EXCLUSIVE: Sen. Sessions: President Obama Wants Judges to 'Promote Agenda'
Judiciary Committee's top GOP: Government scope key in Supreme Court hearings.
WASHINGTON, April 27, 2010— -- As President Obama considers his options for a Supreme Court vacancy, Senate Republicans are preparing to use the upcoming hearings to explore what they say is the expanded role of government under the Obama presidency, the top Republican on the Senate Judiciary Committee told ABC News.
Sen.
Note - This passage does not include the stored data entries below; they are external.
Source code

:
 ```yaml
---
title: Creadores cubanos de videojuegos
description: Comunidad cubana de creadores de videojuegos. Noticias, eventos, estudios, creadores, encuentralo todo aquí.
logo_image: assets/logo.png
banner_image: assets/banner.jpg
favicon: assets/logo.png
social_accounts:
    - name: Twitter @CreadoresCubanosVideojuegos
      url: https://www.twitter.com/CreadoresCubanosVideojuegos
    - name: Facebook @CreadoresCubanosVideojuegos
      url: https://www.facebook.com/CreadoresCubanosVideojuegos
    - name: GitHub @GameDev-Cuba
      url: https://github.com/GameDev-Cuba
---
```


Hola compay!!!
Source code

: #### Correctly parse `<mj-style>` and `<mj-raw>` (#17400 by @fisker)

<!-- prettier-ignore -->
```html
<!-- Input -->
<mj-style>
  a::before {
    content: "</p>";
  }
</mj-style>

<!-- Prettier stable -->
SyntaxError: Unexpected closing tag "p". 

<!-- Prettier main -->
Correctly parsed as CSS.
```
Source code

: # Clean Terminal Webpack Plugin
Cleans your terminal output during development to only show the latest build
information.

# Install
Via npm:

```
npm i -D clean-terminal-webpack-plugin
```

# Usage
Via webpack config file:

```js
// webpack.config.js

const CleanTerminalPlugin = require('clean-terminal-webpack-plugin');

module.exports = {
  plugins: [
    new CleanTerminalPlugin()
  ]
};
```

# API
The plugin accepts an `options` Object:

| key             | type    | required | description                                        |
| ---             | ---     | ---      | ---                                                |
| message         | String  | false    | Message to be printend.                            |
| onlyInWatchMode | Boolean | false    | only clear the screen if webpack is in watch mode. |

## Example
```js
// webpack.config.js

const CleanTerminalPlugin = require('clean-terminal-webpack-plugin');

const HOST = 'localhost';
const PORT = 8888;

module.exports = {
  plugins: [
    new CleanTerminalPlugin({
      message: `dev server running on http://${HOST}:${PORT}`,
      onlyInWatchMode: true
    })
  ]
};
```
Jeff Sessions, R-Ala., said in an interview that Republicans are planning a sharp focus on the president's approach to governance -- regardless of who the president nominates -- to ensure that the newest member of the high court won't be a "rubber-stamp" for the Obama agenda.
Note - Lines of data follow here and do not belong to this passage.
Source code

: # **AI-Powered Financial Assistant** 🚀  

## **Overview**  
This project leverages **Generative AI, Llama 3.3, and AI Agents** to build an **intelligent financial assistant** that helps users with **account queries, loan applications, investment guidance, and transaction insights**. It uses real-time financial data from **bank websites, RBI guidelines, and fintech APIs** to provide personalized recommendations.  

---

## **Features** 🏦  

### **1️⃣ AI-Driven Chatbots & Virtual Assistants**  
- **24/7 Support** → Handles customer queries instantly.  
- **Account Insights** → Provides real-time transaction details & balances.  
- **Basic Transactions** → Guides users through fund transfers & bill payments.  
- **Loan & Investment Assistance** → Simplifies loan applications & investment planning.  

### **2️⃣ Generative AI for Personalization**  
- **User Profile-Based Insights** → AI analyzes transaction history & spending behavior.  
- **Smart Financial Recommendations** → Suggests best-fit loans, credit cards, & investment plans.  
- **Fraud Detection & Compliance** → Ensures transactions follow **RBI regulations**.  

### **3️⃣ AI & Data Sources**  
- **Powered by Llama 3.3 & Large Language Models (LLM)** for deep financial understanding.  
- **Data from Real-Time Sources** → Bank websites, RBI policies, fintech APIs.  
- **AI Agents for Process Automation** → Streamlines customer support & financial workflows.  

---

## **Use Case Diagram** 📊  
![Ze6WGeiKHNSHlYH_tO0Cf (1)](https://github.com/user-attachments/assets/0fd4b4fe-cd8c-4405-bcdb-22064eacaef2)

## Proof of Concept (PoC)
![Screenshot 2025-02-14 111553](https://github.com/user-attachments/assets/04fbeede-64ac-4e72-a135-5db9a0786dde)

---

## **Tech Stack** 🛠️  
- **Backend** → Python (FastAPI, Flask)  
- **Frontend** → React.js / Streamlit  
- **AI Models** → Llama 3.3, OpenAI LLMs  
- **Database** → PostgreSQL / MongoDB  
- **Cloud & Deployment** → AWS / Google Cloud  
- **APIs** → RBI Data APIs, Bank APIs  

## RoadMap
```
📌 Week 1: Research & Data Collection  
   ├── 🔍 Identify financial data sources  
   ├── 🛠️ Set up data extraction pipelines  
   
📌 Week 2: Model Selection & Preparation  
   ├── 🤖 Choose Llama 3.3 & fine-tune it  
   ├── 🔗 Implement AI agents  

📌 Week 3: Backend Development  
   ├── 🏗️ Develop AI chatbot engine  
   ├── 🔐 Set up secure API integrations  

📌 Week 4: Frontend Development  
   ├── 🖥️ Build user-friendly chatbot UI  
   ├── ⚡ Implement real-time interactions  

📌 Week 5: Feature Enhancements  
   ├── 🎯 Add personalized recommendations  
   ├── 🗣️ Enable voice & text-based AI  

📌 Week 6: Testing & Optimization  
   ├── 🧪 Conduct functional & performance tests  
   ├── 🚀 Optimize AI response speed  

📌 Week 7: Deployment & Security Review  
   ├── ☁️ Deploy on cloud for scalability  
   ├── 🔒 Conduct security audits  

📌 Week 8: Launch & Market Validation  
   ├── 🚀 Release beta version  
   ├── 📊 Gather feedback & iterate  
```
"It's pretty clear to me that President Obama sees judges as allies in an effort to promote an agenda he thinks is best for the country," Sessions said. "And a lot of people see it that way -- he's just part of that movement.
"And that's not law. That's not law -- that's politics. And it's a poison in our legal system, and the American people are not happy about it. They see it for what it is, and they don't think that courts ought to be there to rubber-stamp President Obama's or anybody's agenda."
Sessions said Republicans on the Judiciary Committee will bring a particular scrutiny to the nominee's stance on such issues as the new health care law's requirement that individuals purchase insurance; government bailouts of private businesses; property rights issues; gun rights; and the president's criticism of the Citizens United ruling that opened the door to corporate campaign contributions.
"What I'm hearing from my constituents is a cry that Washington is losing all recognition that it is a government of limited, delegated powers, and that it is assuming roles that go far beyond anything the governed ever thought that they would be doing," Sessions said.
"You have the fundamental question: Is this what the framers [of the Constitution] had in mind when they created a limited government, and created a Commerce Clause?" he added.
While the specific response from Republicans will of course depend on the nominee and his or her record and writings, Sessions said he's not optimistic about what he presumes will be the nominee's approach on the most pressing issues of the day, given what the president has said publicly about his policies, plus the role of the courts.
"The nominee's entitled to be fairly treated, to be judged on their own record -- not on the president's speech or somebody else in Congress who may have said this or that," he said. "But some of these issues are pretty fundamental."